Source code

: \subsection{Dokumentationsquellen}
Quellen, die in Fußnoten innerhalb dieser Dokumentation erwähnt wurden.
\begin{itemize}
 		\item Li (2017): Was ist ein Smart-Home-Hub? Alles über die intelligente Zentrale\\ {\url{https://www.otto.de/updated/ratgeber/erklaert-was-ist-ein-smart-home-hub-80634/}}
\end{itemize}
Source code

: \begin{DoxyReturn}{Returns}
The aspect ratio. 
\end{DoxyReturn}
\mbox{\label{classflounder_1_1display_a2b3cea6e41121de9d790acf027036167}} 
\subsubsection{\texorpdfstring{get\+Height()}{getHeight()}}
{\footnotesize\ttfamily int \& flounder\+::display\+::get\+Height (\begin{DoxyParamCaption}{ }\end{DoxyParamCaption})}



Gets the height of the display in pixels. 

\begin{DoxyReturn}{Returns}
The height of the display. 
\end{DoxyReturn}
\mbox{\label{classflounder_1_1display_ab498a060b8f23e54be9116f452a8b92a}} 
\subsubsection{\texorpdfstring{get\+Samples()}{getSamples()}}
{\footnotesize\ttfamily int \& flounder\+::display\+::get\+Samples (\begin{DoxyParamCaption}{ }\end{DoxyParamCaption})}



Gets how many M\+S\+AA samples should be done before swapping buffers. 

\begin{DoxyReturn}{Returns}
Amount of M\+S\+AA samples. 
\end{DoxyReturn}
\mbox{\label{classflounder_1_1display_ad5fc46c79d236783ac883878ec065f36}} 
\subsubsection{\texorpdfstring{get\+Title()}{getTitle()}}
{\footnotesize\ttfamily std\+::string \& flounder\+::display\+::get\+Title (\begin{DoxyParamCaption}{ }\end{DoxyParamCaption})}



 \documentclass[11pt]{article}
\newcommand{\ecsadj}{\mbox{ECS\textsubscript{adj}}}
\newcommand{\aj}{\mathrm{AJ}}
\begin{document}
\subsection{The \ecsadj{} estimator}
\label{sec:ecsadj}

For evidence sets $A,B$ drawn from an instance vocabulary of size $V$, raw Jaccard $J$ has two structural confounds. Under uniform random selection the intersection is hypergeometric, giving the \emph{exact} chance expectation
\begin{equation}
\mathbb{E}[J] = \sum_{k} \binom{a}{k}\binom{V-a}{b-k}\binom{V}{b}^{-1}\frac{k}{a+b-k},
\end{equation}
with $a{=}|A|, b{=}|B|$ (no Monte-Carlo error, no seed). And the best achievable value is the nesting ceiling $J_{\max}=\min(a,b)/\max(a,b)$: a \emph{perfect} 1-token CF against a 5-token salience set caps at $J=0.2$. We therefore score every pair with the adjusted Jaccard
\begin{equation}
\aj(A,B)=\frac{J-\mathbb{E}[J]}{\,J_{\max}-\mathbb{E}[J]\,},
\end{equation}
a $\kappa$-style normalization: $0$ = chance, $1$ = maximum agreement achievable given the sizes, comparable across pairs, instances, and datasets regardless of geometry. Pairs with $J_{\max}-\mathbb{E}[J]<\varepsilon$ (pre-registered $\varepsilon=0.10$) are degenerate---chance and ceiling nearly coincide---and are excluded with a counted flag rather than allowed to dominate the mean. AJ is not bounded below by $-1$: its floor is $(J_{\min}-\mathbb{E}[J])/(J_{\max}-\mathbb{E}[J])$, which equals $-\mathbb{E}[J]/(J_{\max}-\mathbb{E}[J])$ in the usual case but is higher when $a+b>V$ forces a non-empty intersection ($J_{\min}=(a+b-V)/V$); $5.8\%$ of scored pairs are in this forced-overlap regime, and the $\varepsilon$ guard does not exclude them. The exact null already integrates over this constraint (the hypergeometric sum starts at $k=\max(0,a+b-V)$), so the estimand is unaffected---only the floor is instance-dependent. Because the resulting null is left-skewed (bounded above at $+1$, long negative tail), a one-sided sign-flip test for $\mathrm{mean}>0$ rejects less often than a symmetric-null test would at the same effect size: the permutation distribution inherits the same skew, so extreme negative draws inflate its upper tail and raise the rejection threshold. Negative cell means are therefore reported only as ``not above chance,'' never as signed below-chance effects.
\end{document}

· · · · · · ·

Set down the full listing. Keep every line exact.

Source code

: \subsection{Dokumentationsquellen}
Quellen, die in Fußnoten innerhalb dieser Dokumentation erwähnt wurden.
\begin{itemize}
 		\item Li (2017): Was ist ein Smart-Home-Hub? Alles über die intelligente Zentrale\\ {\url{https://www.otto.de/updated/ratgeber/erklaert-was-ist-ein-smart-home-hub-80634/}}
\end{itemize}
Source code

: \begin{DoxyReturn}{Returns}
The aspect ratio. 
\end{DoxyReturn}
\mbox{\label{classflounder_1_1display_a2b3cea6e41121de9d790acf027036167}} 
\subsubsection{\texorpdfstring{get\+Height()}{getHeight()}}
{\footnotesize\ttfamily int \& flounder\+::display\+::get\+Height (\begin{DoxyParamCaption}{ }\end{DoxyParamCaption})}



Gets the height of the display in pixels. 

\begin{DoxyReturn}{Returns}
The height of the display. 
\end{DoxyReturn}
\mbox{\label{classflounder_1_1display_ab498a060b8f23e54be9116f452a8b92a}} 
\subsubsection{\texorpdfstring{get\+Samples()}{getSamples()}}
{\footnotesize\ttfamily int \& flounder\+::display\+::get\+Samples (\begin{DoxyParamCaption}{ }\end{DoxyParamCaption})}



Gets how many M\+S\+AA samples should be done before swapping buffers. 

\begin{DoxyReturn}{Returns}
Amount of M\+S\+AA samples. 
\end{DoxyReturn}
\mbox{\label{classflounder_1_1display_ad5fc46c79d236783ac883878ec065f36}} 
\subsubsection{\texorpdfstring{get\+Title()}{getTitle()}}
{\footnotesize\ttfamily std\+::string \& flounder\+::display\+::get\+Title (\begin{DoxyParamCaption}{ }\end{DoxyParamCaption})}



 \documentclass[11pt]{article}
\newcommand{\ecsadj}{\mbox{ECS\textsubscript{adj}}}
\newcommand{\aj}{\mathrm{AJ}}
\begin{document}
\subsection{The \ecsadj{} estimator}
\label{sec:ecsadj}

For evidence sets $A,B$ drawn from an instance vocabulary of size $V$, raw Jaccard $J$ has two structural confounds. Under uniform random selection the intersection is hypergeometric, giving the \emph{exact} chance expectation
\begin{equation}
\mathbb{E}[J] = \sum_{k} \binom{a}{k}\binom{V-a}{b-k}\binom{V}{b}^{-1}\frac{k}{a+b-k},
\end{equation}
with $a{=}|A|, b{=}|B|$ (no Monte-Carlo error, no seed). And the best achievable value is the nesting ceiling $J_{\max}=\min(a,b)/\max(a,b)$: a \emph{perfect} 1-token CF against a 5-token salience set caps at $J=0.2$. We therefore score every pair with the adjusted Jaccard
\begin{equation}
\aj(A,B)=\frac{J-\mathbb{E}[J]}{\,J_{\max}-\mathbb{E}[J]\,},
\end{equation}
a $\kappa$-style normalization: $0$ = chance, $1$ = maximum agreement achievable given the sizes, comparable across pairs, instances, and datasets regardless of geometry. Pairs with $J_{\max}-\mathbb{E}[J]<\varepsilon$ (pre-registered $\varepsilon=0.10$) are degenerate---chance and ceiling nearly coincide---and are excluded with a counted flag rather than allowed to dominate the mean. AJ is not bounded below by $-1$: its floor is $(J_{\min}-\mathbb{E}[J])/(J_{\max}-\mathbb{E}[J])$, which equals $-\mathbb{E}[J]/(J_{\max}-\mathbb{E}[J])$ in the usual case but is higher when $a+b>V$ forces a non-empty intersection ($J_{\min}=(a+b-V)/V$); $5.8\%$ of scored pairs are in this forced-overlap regime, and the $\varepsilon$ guard does not exclude them. The exact null already integrates over this constraint (the hypergeometric sum starts at $k=\max(0,a+b-V)$), so the estimand is unaffected---only the floor is instance-dependent. Because the resulting null is left-skewed (bounded above at $+1$, long negative tail), a one-sided sign-flip test for $\mathrm{mean}>0$ rejects less often than a symmetric-null test would at the same effect size: the permutation distribution inherits the same skew, so extreme negative draws inflate its upper tail and raise the rejection threshold. Negative cell means are therefore reported only as ``not above chance,'' never as signed below-chance effects.
\end{document}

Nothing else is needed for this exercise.